*** Opening Listed entries ***
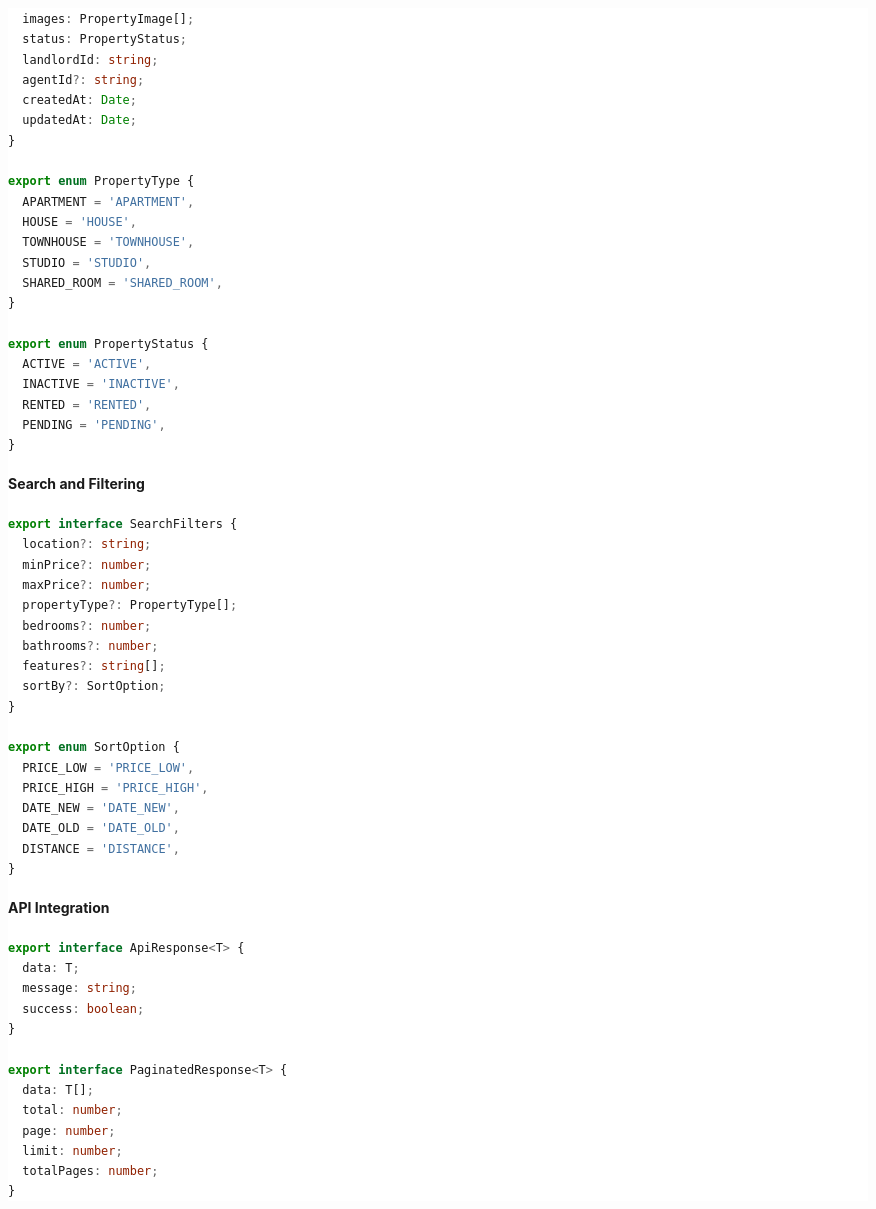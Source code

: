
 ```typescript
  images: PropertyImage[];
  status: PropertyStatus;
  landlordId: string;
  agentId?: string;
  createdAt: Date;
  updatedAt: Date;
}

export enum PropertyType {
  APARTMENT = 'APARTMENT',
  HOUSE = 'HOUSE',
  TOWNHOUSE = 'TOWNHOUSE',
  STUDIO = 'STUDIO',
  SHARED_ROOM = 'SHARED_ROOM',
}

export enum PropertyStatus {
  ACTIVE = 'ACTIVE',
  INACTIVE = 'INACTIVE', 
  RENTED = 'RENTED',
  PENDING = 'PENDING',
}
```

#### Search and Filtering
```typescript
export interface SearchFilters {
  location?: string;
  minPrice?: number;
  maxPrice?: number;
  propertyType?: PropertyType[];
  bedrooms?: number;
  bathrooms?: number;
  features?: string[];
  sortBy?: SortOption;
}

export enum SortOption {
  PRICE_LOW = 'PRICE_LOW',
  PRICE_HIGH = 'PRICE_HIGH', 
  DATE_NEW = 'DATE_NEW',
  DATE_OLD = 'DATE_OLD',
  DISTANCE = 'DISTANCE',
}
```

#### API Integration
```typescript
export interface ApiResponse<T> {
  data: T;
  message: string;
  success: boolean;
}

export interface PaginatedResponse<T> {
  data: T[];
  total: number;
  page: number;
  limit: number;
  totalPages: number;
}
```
*** Closing Listed entries ***
*** Opening Listed entries ***
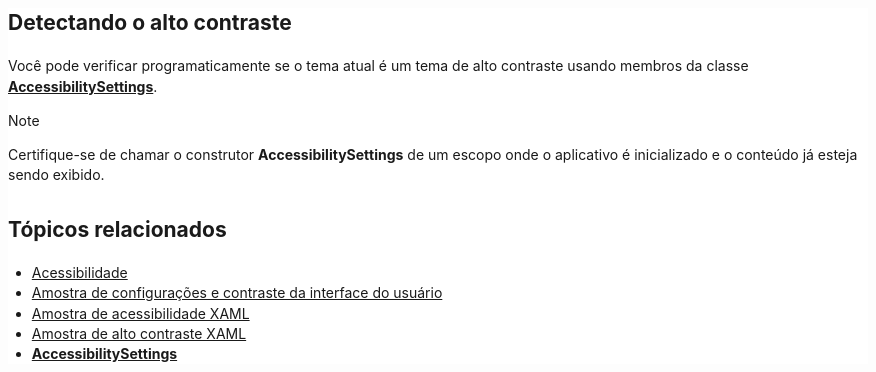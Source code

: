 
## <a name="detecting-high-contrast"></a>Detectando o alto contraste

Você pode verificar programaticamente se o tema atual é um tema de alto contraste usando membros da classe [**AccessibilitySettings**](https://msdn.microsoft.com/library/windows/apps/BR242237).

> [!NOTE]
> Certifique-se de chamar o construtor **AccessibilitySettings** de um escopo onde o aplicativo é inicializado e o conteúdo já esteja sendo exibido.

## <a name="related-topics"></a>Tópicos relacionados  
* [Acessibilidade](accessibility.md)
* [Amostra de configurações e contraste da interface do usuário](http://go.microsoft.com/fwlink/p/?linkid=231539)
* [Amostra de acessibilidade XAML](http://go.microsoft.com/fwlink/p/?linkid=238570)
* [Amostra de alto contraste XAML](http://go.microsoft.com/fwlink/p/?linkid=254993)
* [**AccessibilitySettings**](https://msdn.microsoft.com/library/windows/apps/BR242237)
*** Closing Listed entries ***
*** Opening Listed entries ***
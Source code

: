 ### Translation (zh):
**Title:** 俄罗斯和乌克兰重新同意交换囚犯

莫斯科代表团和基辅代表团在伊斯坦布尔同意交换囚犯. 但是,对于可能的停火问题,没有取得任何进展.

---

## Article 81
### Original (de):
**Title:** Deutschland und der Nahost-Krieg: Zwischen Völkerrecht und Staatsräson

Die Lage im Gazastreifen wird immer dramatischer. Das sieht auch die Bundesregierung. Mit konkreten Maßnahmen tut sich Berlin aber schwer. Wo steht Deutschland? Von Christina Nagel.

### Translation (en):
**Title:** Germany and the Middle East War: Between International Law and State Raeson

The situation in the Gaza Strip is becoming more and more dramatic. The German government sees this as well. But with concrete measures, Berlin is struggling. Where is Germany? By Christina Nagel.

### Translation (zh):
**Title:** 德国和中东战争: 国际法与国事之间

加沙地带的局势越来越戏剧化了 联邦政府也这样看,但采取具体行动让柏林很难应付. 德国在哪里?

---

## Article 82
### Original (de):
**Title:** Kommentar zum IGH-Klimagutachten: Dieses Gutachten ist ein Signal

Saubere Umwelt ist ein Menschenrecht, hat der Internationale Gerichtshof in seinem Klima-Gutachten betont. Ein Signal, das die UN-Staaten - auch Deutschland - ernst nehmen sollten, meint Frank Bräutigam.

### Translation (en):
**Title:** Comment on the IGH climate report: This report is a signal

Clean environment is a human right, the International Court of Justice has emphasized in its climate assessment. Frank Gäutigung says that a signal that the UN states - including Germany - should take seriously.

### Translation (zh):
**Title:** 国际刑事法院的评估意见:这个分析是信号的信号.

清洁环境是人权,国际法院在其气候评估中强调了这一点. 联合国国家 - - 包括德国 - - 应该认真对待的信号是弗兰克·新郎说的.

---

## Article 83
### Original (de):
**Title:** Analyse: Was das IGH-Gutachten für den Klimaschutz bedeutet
*** Closing Listed entries ***
Task goal -
Tally the lines above containing "windows". Answer with the count only.

Reply -
2